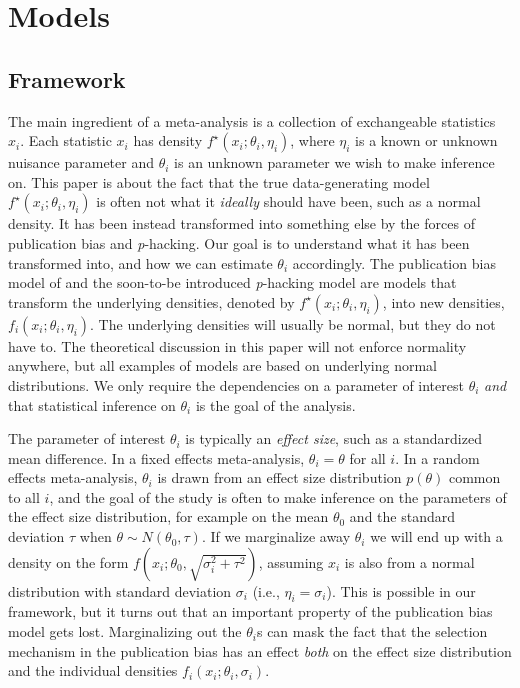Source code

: \documentclass[preprint, authoryear]{elsarticle}
\theoremstyle{plain}
\theoremstyle{definition}
\begin{document}
\section{Models}\label{sect:models}

\subsection{Framework}
The main ingredient of a meta-analysis is a collection of exchangeable statistics $x_{i}$. Each statistic $x_{i}$ has density $f^{\star}\left(x_{i};\theta_{i},\eta_{i}\right)$, where $\eta_i$ is a known or unknown nuisance parameter and $\theta_{i}$ is an unknown parameter we wish to make inference on. This paper is about the fact that the true data-generating model $f^{\star}\left(x_{i};\theta_{i},\eta_{i}\right)$ is often not what it \emph{ideally} should have been, such as a normal density. It has been instead transformed into something else by the forces of publication bias and \emph{p}-hacking. Our goal is to understand what it has been transformed into, and how we can estimate $\theta_{i}$ accordingly. The publication bias model of \citet{hedges1992modeling,iyengar1988selection} and the soon-to-be introduced \emph{p}-hacking model are models that transform the underlying densities, denoted by $f^{\star}\left(x_{i};\theta_{i},\eta_{i}\right)$, into new densities, $f_{i}\left(x_{i};\theta_{i},\eta_{i}\right)$. The underlying densities will usually be normal, but they do not have to. The theoretical discussion in this paper will not enforce normality anywhere, but all examples of models are based on underlying normal distributions. We only require the dependencies on a parameter of interest $\theta_{i}$ \emph{and} that statistical inference on $\theta_{i}$ is the goal of the analysis.

The parameter of interest $\theta_{i}$ is typically an \emph{effect size}, such as a standardized mean difference. In a fixed effects meta-analysis, $\theta_{i}=\theta$ for all $i$. In a random effects meta-analysis, $\theta_{i}$ is drawn from an effect size distribution $p\left(\theta\right)$ common to all $i$, and the goal of the study is often to make inference on the parameters of the effect size distribution, for example on the mean $\theta_{0}$ and the standard deviation $\tau$ when $\theta \sim N\left(\theta_{0},\tau\right)$. If we marginalize away $\theta_{i}$ we will end up with a density on the form $f\left(x_{i}; \theta_{0},\sqrt{\sigma_{i}^{2}+\tau^{2}}\right)$, assuming $x_{i}$ is also from a normal distribution with standard deviation $\sigma_{i}$ (i.e., $\eta_i = \sigma_i$). This is possible in our framework, but it turns out that an important property of the publication bias model gets lost. Marginalizing out the $\theta_{i}$s can mask the fact that the selection mechanism in the publication bias has an effect \emph{both} on the effect size distribution and the individual densities $f_{i}\left(x_{i};\theta_i, \sigma_i\right)$.
\end{document}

::::::::::

• _What is expected_
What lines in the material above include "theoremstyle"? Copy every one of them.

• _Expected answer_
\theoremstyle{plain}
\theoremstyle{definition}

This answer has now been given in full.